▸ WHAT TO DO: For the listing below, print exactly the lines from the line with "quark production at" to the line with "The resolution of", both included, and nothing beyond them.
"""
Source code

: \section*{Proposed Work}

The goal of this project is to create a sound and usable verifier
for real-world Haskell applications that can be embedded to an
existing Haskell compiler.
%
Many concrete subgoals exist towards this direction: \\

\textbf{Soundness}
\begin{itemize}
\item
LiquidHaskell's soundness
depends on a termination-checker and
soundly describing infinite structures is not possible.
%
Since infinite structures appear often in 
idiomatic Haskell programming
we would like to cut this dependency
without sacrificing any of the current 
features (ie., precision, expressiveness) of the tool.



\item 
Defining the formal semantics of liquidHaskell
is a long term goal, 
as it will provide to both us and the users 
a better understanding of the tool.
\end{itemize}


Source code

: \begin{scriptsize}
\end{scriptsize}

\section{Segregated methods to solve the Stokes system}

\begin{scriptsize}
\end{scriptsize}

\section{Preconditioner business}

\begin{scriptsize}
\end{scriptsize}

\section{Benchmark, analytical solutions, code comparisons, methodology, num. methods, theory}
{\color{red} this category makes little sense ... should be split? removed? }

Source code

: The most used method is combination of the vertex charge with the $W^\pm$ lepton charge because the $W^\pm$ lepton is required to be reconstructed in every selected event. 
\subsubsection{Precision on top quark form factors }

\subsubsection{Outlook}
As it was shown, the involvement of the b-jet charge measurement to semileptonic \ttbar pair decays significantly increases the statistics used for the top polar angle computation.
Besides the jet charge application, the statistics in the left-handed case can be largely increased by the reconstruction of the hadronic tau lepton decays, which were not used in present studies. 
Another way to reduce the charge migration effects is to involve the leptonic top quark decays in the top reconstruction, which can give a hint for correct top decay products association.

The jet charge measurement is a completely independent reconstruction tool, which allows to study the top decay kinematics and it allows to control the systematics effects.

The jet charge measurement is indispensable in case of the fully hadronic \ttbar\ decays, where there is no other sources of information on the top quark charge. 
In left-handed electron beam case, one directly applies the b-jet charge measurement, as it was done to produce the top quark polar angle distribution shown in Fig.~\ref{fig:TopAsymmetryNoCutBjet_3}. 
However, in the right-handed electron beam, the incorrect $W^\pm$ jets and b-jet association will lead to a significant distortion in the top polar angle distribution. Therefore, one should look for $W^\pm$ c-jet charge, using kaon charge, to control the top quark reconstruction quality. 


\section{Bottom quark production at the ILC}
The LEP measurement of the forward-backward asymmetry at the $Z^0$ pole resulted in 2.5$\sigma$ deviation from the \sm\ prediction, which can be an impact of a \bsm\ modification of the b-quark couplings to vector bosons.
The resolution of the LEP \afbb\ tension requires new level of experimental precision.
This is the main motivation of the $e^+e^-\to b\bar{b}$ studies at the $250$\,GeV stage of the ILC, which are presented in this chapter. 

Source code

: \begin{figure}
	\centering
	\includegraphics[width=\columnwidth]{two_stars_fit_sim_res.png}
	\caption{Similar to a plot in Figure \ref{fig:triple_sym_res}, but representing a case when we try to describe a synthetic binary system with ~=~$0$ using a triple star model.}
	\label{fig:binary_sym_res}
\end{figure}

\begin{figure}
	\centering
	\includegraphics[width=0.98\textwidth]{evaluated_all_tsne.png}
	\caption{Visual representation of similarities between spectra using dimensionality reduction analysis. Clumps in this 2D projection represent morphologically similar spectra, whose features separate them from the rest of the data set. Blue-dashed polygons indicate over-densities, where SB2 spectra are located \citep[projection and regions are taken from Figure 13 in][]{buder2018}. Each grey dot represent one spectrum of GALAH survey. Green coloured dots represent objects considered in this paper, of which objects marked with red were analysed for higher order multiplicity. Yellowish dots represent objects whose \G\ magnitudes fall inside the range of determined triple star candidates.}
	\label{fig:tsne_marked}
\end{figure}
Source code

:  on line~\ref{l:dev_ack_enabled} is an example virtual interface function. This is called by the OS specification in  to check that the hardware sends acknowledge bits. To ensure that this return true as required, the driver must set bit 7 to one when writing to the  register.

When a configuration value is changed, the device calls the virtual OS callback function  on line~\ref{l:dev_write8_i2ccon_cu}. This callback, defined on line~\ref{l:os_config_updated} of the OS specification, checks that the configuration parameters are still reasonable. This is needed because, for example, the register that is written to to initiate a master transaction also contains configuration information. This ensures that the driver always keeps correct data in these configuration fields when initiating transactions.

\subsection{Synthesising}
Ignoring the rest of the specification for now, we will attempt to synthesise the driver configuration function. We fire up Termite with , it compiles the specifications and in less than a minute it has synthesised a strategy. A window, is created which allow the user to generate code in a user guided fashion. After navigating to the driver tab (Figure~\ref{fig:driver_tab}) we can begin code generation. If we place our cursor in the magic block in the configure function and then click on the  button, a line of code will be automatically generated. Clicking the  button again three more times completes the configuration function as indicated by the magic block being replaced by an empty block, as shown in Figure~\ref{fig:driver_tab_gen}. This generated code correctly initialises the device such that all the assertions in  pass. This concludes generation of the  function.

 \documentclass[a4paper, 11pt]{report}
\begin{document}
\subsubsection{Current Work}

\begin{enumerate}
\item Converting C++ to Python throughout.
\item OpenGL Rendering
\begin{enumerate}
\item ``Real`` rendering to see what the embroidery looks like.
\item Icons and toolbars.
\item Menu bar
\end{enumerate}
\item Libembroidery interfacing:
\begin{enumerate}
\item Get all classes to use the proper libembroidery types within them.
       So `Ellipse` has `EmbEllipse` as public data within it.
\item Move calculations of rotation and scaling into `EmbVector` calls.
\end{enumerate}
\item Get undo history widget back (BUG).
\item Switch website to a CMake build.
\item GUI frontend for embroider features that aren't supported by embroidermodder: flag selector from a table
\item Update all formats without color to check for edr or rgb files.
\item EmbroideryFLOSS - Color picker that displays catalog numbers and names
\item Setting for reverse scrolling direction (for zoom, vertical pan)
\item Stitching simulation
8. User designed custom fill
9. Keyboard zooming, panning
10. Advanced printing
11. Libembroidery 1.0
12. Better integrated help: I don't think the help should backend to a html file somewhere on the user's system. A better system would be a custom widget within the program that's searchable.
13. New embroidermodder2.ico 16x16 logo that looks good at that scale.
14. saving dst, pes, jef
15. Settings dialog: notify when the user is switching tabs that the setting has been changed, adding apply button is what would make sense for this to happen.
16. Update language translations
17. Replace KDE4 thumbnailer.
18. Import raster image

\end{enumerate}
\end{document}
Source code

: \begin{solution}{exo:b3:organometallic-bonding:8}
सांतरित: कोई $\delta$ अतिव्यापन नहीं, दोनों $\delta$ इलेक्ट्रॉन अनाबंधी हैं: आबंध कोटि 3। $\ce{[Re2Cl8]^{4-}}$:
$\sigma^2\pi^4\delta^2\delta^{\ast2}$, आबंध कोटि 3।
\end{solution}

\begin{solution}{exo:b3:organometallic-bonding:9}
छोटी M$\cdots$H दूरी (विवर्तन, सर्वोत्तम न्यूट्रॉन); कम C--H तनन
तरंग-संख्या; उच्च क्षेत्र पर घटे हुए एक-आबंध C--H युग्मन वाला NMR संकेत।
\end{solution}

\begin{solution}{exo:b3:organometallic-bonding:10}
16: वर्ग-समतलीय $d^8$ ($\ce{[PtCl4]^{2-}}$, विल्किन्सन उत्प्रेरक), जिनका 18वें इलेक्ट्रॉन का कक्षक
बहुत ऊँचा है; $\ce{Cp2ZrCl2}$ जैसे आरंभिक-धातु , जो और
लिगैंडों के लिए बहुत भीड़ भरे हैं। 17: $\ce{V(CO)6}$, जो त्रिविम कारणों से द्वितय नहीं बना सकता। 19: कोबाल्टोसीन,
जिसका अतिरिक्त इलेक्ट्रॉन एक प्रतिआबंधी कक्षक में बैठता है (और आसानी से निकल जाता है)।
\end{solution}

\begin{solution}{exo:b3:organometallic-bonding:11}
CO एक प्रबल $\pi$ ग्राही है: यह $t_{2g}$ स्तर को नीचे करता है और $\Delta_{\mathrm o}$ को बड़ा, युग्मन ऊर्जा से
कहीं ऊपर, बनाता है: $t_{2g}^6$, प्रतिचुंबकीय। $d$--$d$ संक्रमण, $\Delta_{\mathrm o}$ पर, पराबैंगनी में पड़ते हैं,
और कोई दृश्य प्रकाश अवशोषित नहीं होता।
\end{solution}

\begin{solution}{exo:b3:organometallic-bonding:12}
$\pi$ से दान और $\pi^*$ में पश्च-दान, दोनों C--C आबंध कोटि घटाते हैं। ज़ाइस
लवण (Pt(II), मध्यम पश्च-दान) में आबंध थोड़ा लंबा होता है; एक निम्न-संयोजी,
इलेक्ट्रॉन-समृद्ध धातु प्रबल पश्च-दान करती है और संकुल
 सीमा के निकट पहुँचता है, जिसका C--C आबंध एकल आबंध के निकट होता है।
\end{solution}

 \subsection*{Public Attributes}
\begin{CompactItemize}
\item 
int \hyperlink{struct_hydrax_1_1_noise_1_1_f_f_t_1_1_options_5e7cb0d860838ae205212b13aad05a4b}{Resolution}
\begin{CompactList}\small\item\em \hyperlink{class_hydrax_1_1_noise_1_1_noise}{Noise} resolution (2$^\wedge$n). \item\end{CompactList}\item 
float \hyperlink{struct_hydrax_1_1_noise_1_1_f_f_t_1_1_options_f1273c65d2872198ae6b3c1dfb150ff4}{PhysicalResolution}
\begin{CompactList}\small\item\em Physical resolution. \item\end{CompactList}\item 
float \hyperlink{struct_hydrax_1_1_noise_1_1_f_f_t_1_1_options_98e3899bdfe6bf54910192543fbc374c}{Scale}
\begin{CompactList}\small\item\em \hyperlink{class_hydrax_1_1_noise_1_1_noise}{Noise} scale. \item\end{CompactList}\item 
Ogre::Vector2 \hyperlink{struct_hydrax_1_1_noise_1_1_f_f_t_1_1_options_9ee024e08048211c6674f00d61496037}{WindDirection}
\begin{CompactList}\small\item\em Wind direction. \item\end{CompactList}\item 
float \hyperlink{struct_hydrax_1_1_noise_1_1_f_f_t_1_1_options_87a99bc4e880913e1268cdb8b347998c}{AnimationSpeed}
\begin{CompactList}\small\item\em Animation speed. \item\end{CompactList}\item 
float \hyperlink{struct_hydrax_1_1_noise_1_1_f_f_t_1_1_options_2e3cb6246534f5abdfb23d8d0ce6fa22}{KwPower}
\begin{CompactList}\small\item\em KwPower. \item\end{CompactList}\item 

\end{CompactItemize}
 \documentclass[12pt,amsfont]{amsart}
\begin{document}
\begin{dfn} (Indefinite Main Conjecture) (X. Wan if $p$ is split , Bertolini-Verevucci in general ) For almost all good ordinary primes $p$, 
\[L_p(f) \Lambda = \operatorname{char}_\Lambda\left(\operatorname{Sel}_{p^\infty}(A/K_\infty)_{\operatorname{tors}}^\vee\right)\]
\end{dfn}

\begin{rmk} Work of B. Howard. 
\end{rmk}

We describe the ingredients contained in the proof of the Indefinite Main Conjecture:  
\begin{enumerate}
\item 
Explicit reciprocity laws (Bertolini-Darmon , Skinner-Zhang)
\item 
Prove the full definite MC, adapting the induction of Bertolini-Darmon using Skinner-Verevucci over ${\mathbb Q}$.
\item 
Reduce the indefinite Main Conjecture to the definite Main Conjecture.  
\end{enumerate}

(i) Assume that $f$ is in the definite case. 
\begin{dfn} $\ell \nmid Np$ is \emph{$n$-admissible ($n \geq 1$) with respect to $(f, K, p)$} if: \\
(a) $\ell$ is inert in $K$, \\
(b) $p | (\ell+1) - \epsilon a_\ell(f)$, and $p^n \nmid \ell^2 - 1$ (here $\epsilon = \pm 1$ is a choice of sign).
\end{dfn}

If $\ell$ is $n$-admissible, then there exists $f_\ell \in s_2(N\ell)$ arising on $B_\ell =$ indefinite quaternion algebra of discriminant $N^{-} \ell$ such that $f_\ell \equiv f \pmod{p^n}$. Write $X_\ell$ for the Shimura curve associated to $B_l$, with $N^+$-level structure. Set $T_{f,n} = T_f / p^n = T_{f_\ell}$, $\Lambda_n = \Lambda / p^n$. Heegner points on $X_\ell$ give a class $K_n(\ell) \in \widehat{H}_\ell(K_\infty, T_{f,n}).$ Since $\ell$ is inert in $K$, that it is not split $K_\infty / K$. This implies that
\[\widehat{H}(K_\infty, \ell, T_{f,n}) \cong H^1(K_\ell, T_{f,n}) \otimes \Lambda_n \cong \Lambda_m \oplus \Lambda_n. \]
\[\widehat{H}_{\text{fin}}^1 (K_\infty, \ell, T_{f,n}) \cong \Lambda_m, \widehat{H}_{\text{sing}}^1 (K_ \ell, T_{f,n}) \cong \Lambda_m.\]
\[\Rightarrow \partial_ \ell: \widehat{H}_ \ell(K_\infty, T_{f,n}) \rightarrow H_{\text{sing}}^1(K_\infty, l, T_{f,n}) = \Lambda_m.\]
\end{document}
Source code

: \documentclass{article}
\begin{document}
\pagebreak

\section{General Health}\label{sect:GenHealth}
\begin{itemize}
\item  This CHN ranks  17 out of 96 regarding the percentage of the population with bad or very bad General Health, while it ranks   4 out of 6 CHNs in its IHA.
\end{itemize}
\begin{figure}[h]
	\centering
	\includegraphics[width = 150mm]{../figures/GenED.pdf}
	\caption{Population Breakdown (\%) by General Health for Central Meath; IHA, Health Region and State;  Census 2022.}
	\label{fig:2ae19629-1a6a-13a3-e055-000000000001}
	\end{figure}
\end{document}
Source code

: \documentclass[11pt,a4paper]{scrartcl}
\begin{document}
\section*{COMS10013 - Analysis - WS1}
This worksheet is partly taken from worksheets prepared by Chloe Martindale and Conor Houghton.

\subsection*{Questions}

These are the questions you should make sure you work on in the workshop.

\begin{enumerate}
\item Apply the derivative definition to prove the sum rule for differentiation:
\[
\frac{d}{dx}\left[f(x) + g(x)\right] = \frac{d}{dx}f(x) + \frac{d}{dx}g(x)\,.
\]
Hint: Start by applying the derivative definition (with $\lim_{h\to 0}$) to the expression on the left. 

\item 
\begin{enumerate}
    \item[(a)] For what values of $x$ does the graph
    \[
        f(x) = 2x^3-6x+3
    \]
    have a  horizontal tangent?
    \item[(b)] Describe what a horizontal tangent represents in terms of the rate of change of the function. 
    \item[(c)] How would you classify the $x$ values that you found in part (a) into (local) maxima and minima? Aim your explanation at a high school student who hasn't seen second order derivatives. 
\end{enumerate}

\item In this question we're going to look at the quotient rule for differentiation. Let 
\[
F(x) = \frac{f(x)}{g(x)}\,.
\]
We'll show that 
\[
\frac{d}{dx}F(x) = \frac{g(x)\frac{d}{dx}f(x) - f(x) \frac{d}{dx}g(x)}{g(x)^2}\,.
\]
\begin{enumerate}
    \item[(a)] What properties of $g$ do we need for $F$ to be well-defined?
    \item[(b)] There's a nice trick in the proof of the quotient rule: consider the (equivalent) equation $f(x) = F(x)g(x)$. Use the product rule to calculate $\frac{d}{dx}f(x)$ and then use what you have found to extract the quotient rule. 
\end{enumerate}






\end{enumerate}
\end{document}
"""
▸ EXERCISE SOLUTION:
\section{Bottom quark production at the ILC}
The LEP measurement of the forward-backward asymmetry at the $Z^0$ pole resulted in 2.5$\sigma$ deviation from the \sm\ prediction, which can be an impact of a \bsm\ modification of the b-quark couplings to vector bosons.
The resolution of the LEP \afbb\ tension requires new level of experimental precision.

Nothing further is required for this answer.